**TASK BRIEF**
Show every line of the data where the word "FrameworkOverview" can be found.

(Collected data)

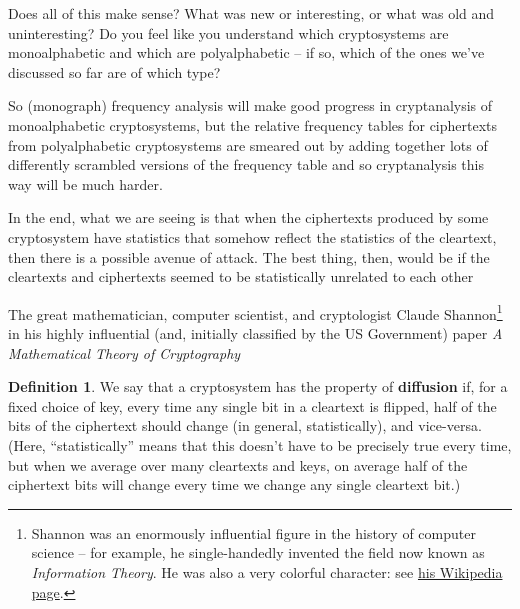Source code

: \documentclass[12pt,letterpaper]{amsbook}
\theoremstyle{definition}
\newtheorem{definition}[theorem]{Definition}
\theoremstyle{remark}
\numberwithin{figure}{section}
\numberwithin{exercise}{chapter}
\numberwithin{section}{chapter}
\numberwithin{equation}{section}
\numberwithin{table}{subsection}
\newcommand{\bhref}[2]{\href{#1}{#2}}
\begin{document}
\vskip2mm
\begin{AZtcb}[label=az:monopolyalphabetic]{}{}
  Does all of this make sense?  What was new or interesting, or what was old
  and uninteresting?  Do you feel like you understand which cryptosystems
  are monoalphabetic and which are polyalphabetic -- if so, which of the ones
  we've discussed so far are of which type?
\end{AZtcb}

So (monograph) frequency analysis will make good progress in cryptanalysis
of monoalphabetic cryptosystems, but the relative frequency tables for
ciphertexts from polyalphabetic cryptosystems are smeared out by adding
together lots of differently scrambled versions of the frequency table and so
cryptanalysis this way will be much harder.

In the end, what we are seeing is that when the ciphertexts produced by some
cryptosystem have statistics that somehow reflect the statistics of the
cleartext, then there is a possible avenue of attack.  The best thing, then,
would be if the cleartexts and ciphertexts seemed to be statistically
unrelated to each other

The great mathematician, computer scientist, and cryptologist Claude Shannon\footnote{\tiny Shannon was an enormously influential figure in the history of computer science -- for example, he single-handedly invented the field now known as \textit{Information Theory}.  He
was also a very colorful character: see \bhref{https://en.wikipedia.org/wiki/Claude_Shannon}{his Wikipedia page}.} in his highly influential (and, initially
classified by the US Government) paper \textit{A Mathematical Theory of Cryptography}\cite{shannon1945mathcrypto}
\begin{definition}\label{def:diffusion}
We say that a cryptosystem has the property of \textbf{diffusion} if, for a
fixed choice of key, every time any single bit in a cleartext is flipped,
half of the bits of the ciphertext should change (in general, statistically),
and vice-versa.  (Here, ``statistically'' means that this doesn't have to be
precisely true every time, but when we average over many cleartexts and keys,
on average half of the ciphertext bits will change every time we change any
single cleartext bit.)
\end{definition}
\end{document}
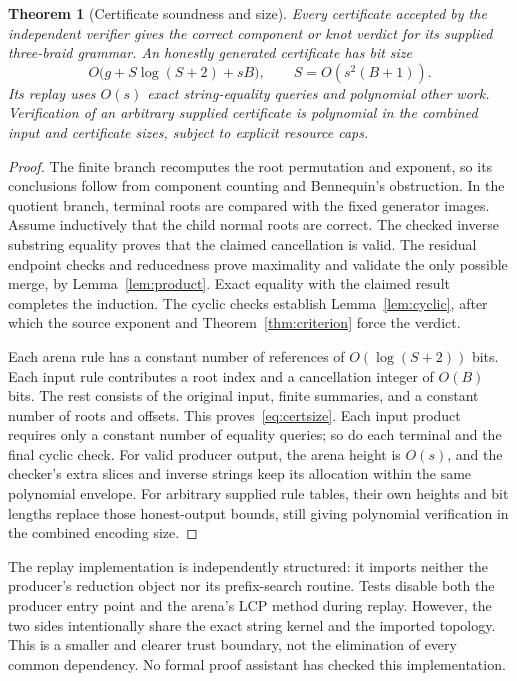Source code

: \documentclass[11pt,letterpaper]{article}
\newtheorem{theorem}{Theorem}[section]
\theoremstyle{definition}\newtheorem{definition}[theorem]{Definition}
\theoremstyle{remark}\newtheorem{remark}[theorem]{Remark}
\begin{document}
\begin{theorem}[Certificate soundness and size]\label{thm:certificate}
Every certificate accepted by the independent verifier gives the correct component or knot verdict for its supplied three-braid grammar. An honestly generated certificate has bit size
\begin{equation}\label{eq:certsize}
 O\bigl(g+S\log(S+2)+sB\bigr),\qquad S=O(s^2(B+1)).
\end{equation}
Its replay uses $O(s)$ exact string-equality queries and polynomial other work. Verification of an arbitrary supplied certificate is polynomial in the combined input and certificate sizes, subject to explicit resource caps.
\end{theorem}
\begin{proof}
The finite branch recomputes the root permutation and exponent, so its conclusions follow from component counting and Bennequin's obstruction. In the quotient branch, terminal roots are compared with the fixed generator images. Assume inductively that the child normal roots are correct. The checked inverse substring equality proves that the claimed cancellation is valid. The residual endpoint checks and reducedness prove maximality and validate the only possible merge, by Lemma~\ref{lem:product}. Exact equality with the claimed result completes the induction. The cyclic checks establish Lemma~\ref{lem:cyclic}, after which the source exponent and Theorem~\ref{thm:criterion} force the verdict.

Each arena rule has a constant number of references of $O(\log(S+2))$ bits. Each input rule contributes a root index and a cancellation integer of $O(B)$ bits. The rest consists of the original input, finite summaries, and a constant number of roots and offsets. This proves~\eqref{eq:certsize}. Each input product requires only a constant number of equality queries; so do each terminal and the final cyclic check. For valid producer output, the arena height is $O(s)$, and the checker's extra slices and inverse strings keep its allocation within the same polynomial envelope. For arbitrary supplied rule tables, their own heights and bit lengths replace those honest-output bounds, still giving polynomial verification in the combined encoding size.
\end{proof}

The replay implementation is independently structured: it imports neither the producer's reduction object nor its prefix-search routine. Tests disable both the producer entry point and the arena's LCP method during replay. However, the two sides intentionally share the exact string kernel and the imported topology. This is a smaller and clearer trust boundary, not the elimination of every common dependency. No formal proof assistant has checked this implementation.
\end{document}
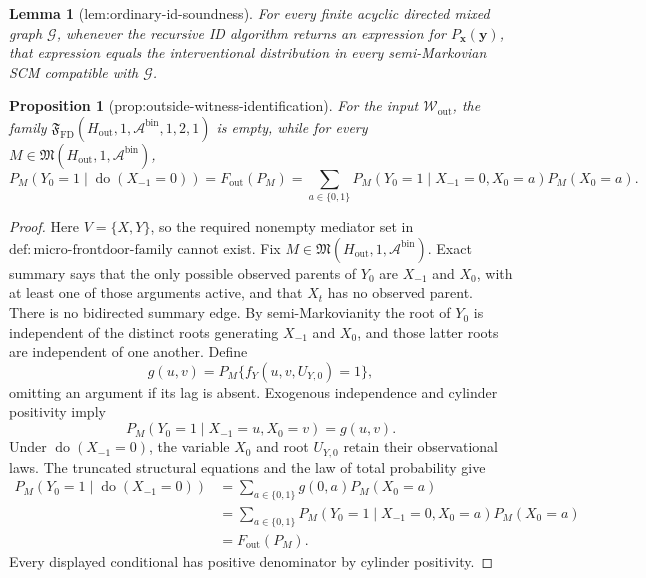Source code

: \documentclass{article}
\newtheorem{lemma}{Lemma}
\newtheorem{proposition}{Proposition}
\begin{document}
\begin{lemma}[lem:ordinary-id-soundness]\label{lem:ordinary-id-soundness}
For every finite acyclic directed mixed graph \(\mathcal G\), whenever the recursive ID algorithm returns an expression for \(P_{\mathbf x}(\mathbf y)\), that expression equals the interventional distribution in every semi-Markovian SCM compatible with \(\mathcal G\).
\end{lemma}

\begin{proposition}[prop:outside-witness-identification]\label{prop:outside-witness-identification}
For the input \(\mathcal W_{\mathrm{out}}\), the family \(\mathfrak F_{\mathrm{FD}}(H_{\mathrm{out}},1,\mathcal A^{\mathrm{bin}},1,2,1)\) is empty, while for every \(M\in\mathfrak M(H_{\mathrm{out}},1,\mathcal A^{\mathrm{bin}})\),
\[
 P_M(Y_0=1\mid\operatorname{do}(X_{-1}=0))
 =F_{\mathrm{out}}(P_M)
 =\sum_{a\in\{0,1\}}P_M(Y_0=1\mid X_{-1}=0,X_0=a)P_M(X_0=a).
\]
\end{proposition}
\begin{proof}
Here \(V=\{X,Y\}\), so the required nonempty mediator set in \(\mathrm{def:micro\text{-}frontdoor\text{-}family}\) cannot exist.  Fix \(M\in\mathfrak M(H_{\mathrm{out}},1,\mathcal A^{\mathrm{bin}})\).  Exact summary says that the only possible observed parents of \(Y_0\) are \(X_{-1}\) and \(X_0\), with at least one of those arguments active, and that \(X_t\) has no observed parent.  There is no bidirected summary edge.  By semi-Markovianity the root of \(Y_0\) is independent of the distinct roots generating \(X_{-1}\) and \(X_0\), and those latter roots are independent of one another.  Define
\[
 g(u,v)=P_M\{f_Y(u,v,U_{Y,0})=1\},
\]
omitting an argument if its lag is absent.  Exogenous independence and cylinder positivity imply
\[
 P_M(Y_0=1\mid X_{-1}=u,X_0=v)=g(u,v).
\]
Under \(\operatorname{do}(X_{-1}=0)\), the variable \(X_0\) and root \(U_{Y,0}\) retain their observational laws.  The truncated structural equations and the law of total probability give
\[
 \begin{aligned}
 P_M(Y_0=1\mid\operatorname{do}(X_{-1}=0))
 &=\sum_{a\in\{0,1\}}g(0,a)P_M(X_0=a)\\
 &=\sum_{a\in\{0,1\}}P_M(Y_0=1\mid X_{-1}=0,X_0=a)P_M(X_0=a)\\
 &=F_{\mathrm{out}}(P_M).
 \end{aligned}
\]
Every displayed conditional has positive denominator by cylinder positivity.
\end{proof}
\end{document}
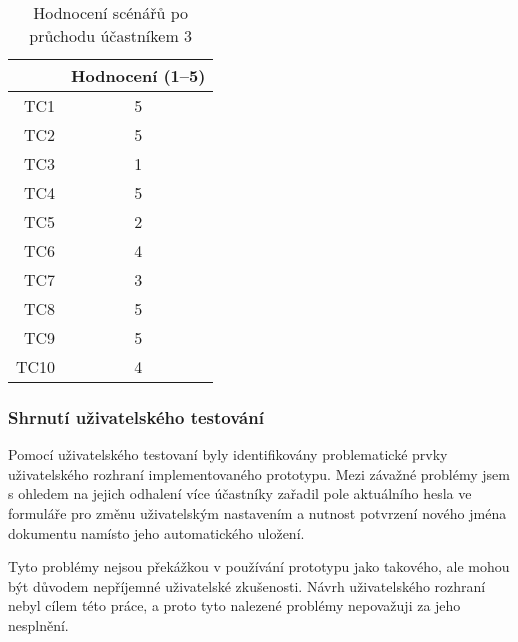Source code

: \begin{table}[ht!]
    \centering
    \caption{Hodnocení scénářů po průchodu účastníkem 3}
    \label{tab:poPrůchoduÚčastníkem3}
    \begin{tabular}{r|c}
        & Hodnocení (1--5) \\ \hline
        TC1 & 5 \\
        TC2 & 5 \\
        TC3 & 1 \\
        TC4 & 5 \\
        TC5 & 2 \\
        TC6 & 4 \\
        TC7 & 3 \\
        TC8 & 5 \\
        TC9 & 5 \\
        TC10 & 4 \\
    \end{tabular}
\end{table}

\subsubsection{Shrnutí uživatelského testování}

Pomocí uživatelského testovaní byly identifikovány problematické prvky uživatelského rozhraní implementovaného prototypu.
Mezi závažné problémy jsem s ohledem na jejich odhalení více účastníky zařadil pole aktuálního hesla ve formuláře pro změnu uživatelským nastavením a nutnost potvrzení nového jména dokumentu namísto jeho automatického uložení.

Tyto problémy nejsou překážkou v používání prototypu jako takového, ale mohou být důvodem nepříjemné uživatelské zkušenosti.
Návrh uživatelského rozhraní nebyl cílem této práce, a proto tyto nalezené problémy nepovažuji za jeho nesplnění.

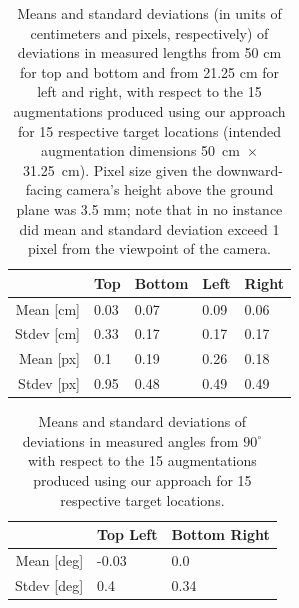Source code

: \documentclass[review]{elsarticle}
\begin{document}
\begin{table}[ht]
\caption{Means and standard deviations (in units of centimeters and pixels, respectively) of deviations in measured lengths from 50 cm for top and bottom and from 21.25 cm for left and right, with respect to the 15 augmentations produced using our approach  for 15 respective target locations (intended augmentation dimensions 50~cm~$\times$~31.25~cm). Pixel size given the downward-facing camera's height above the ground plane was 3.5 mm; note that in no instance did mean and standard deviation exceed 1 pixel from the viewpoint of the camera.}
\label{table:length}
\centering
{\small
\begin{tabularx}{7.4cm}{r p{1cm} p{1cm} p{1cm} p{1cm}}
\toprule
  & Top & Bottom & Left & Right \\
\midrule
Mean {\tiny[cm]} & 0.03 & 0.07 & 0.09 & 0.06 \\
Stdev {\tiny[cm]} & 0.33 & 0.17 & 0.17 & 0.17 \\
\midrule
Mean {\tiny[px]} & 0.1 & 0.19 & 0.26 & 0.18 \\
Stdev {\tiny[px]} & 0.95 & 0.48 & 0.49 & 0.49 \\
\bottomrule
\end{tabularx}}
\end{table}

\begin{table}[ht]
\caption{Means and standard deviations of deviations in measured angles from $90^\circ{}$ with respect to the 15 augmentations produced using our approach for 15 respective target locations.}
\label{table:angle}
\centering
{\small
\begin{tabularx}{6.75cm}{r p{1.95cm} p{1.95cm}}
\toprule
  & Top Left & Bottom Right \\
\midrule
Mean {\tiny[deg]} & -0.03 & 0.0 \\
Stdev {\tiny[deg]} & 0.4 & 0.34 \\
\bottomrule
\end{tabularx}}
\end{table}
\end{document}
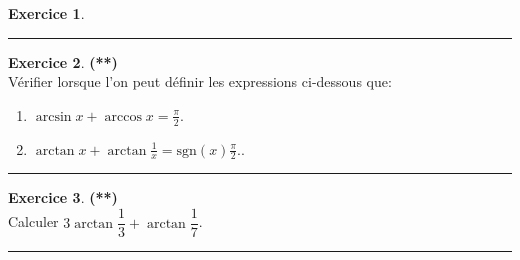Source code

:\documentclass[a4paper,11pt]{article}
\theoremstyle{definition}
\newtheorem{exo}{Exercice} %
\begin{document}
\begin{minipage}{1\linewidth}
\begin{minipage}[t]{0.48\linewidth}
\begin{exo}
			
			\centering
			\rule{1\linewidth}{0.6pt}
		\end{exo}
		
		\begin{exo}\textbf{(**)}\quad\\[0.2cm]
			Vérifier lorsque l'on peut définir les expressions ci-dessous que:
			\begin{enumerate}
				\item $ \arcsin x + \arccos x = \frac{\pi}{2}$.
				\item $\arctan x + \arctan\frac{1}{x} = \text{sgn}(x)\frac{\pi}{2}.$.
			\end{enumerate}
			
			\centering
			\rule{1\linewidth}{0.6pt}
		\end{exo}
		
	
		
		\begin{exo}\textbf{(**)}\quad\\[0.2cm]
			
	Calculer $3 \arctan \dfrac{1}{3} + \arctan \dfrac{1}{7} $.
			
			\centering
			\rule{1\linewidth}{0.6pt}
		\end{exo}
		
		
		
	\end{minipage}
\end{minipage}
\end{document}
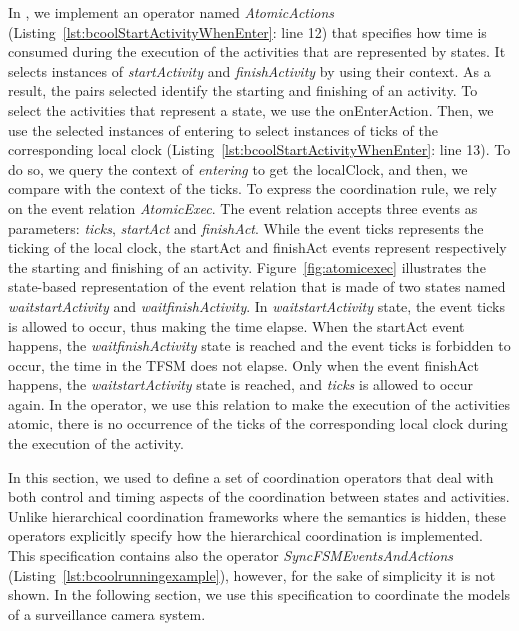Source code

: In \bcool, we implement an operator named \emph{AtomicActions} (Listing~\ref{lst:bcoolStartActivityWhenEnter}: line 12) that specifies how time is consumed during the execution of the activities that are represented by states. It selects instances of \dse \emph{startActivity} and \emph{finishActivity} by using their context. As a result, the pairs selected identify the starting and finishing of an activity. To select the activities that represent a state, we use the onEnterAction. Then, we use the selected instances of \dse entering to select instances of \dse ticks of the corresponding local clock (Listing~\ref{lst:bcoolStartActivityWhenEnter}: line 13). To do so, we query the context of \dse \emph{entering} to get the localClock, and then, we compare with the context of the \dse ticks. To express the coordination rule, we rely on the event relation \emph{AtomicExec}. The event relation accepts three events as parameters: \emph{ticks}, \emph{startAct} and \emph{finishAct}. While the event ticks represents the ticking of the local clock, the startAct and finishAct events represent respectively the starting and finishing of an activity. Figure~\ref{fig:atomicexec} illustrates the state-based representation of the event relation that is made of two states named \emph{waitstartActivity} and \emph{waitfinishActivity}. In \emph{waitstartActivity} state, the event ticks is allowed to occur, thus making the time elapse. When the startAct event happens, the \emph{waitfinishActivity} state is reached and the event ticks is forbidden to occur, \ie the time in the TFSM does not elapse. Only when the event finishAct happens, the \emph{waitstartActivity} state is reached, and \emph{ticks} is allowed to occur again. In the operator, we use this relation to make the execution of the activities atomic, \ie there is no occurrence of the \dse ticks of the corresponding local clock during the execution of the activity.

In this section, we used \bcool to define a set of coordination operators that deal with both control and timing aspects of the coordination between states and activities. Unlike hierarchical coordination frameworks where the semantics is hidden, these operators explicitly specify how the hierarchical coordination is implemented. This specification contains also the operator \emph{SyncFSMEventsAndActions} (Listing~\ref{lst:bcoolrunningexample}), however, for the sake of simplicity it is not shown. In the following section, we use this specification to coordinate the models of a surveillance camera system.

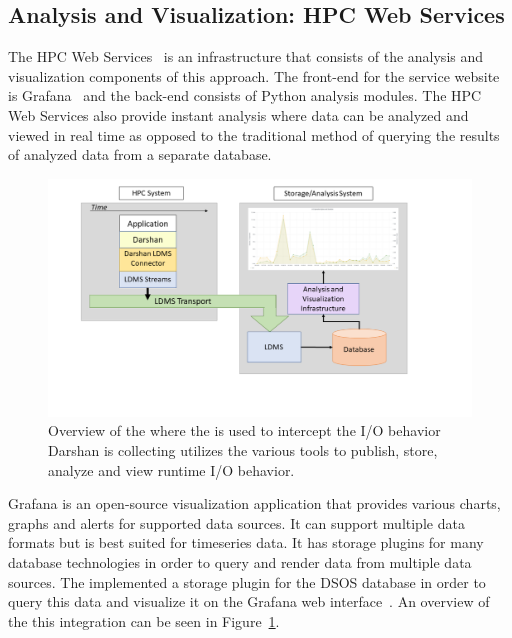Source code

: \subsection{Analysis and Visualization: HPC Web Services}
The HPC Web Services~\cite{ClusterAV} is an infrastructure that consists of the analysis and visualization components of this approach. 
The front-end for the service website is Grafana~\cite{grafana-website} and the back-end consists of Python analysis modules. The HPC Web Services also provide instant analysis where data can be analyzed and viewed in real time as opposed to the traditional method of querying the results of analyzed data from a separate database.

\begin{figure}
	\centering
	\includegraphics[trim=3cm 2cm 0cm 0cm, clip,width=1.2\linewidth]{figs/darshan-integration.pdf}
	\caption{Overview of the \Darshan{} where the \connector{} is used to intercept the I/O behavior Darshan is collecting utilizes the various tools to publish, store, analyze and view runtime I/O behavior.}
	\label{f:FrameworkOverview}
\end{figure}

Grafana is an open-source visualization application that provides various charts, graphs and alerts for supported data sources. It can support multiple data formats but is best suited for timeseries data. It has storage plugins for many database technologies in order to query and render data from multiple data sources. The \Darshan{} implemented a storage plugin for the DSOS database in order to query this data and visualize it on the Grafana web interface~\cite{grafana-website}. An overview of the this integration can be seen in Figure~\ref{f:FrameworkOverview}.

**EXERCISE ANSWER**
	\label{f:FrameworkOverview}
Grafana is an open-source visualization application that provides various charts, graphs and alerts for supported data sources. It can support multiple data formats but is best suited for timeseries data. It has storage plugins for many database technologies in order to query and render data from multiple data sources. The \Darshan{} implemented a storage plugin for the DSOS database in order to query this data and visualize it on the Grafana web interface~\cite{grafana-website}. An overview of the this integration can be seen in Figure~\ref{f:FrameworkOverview}.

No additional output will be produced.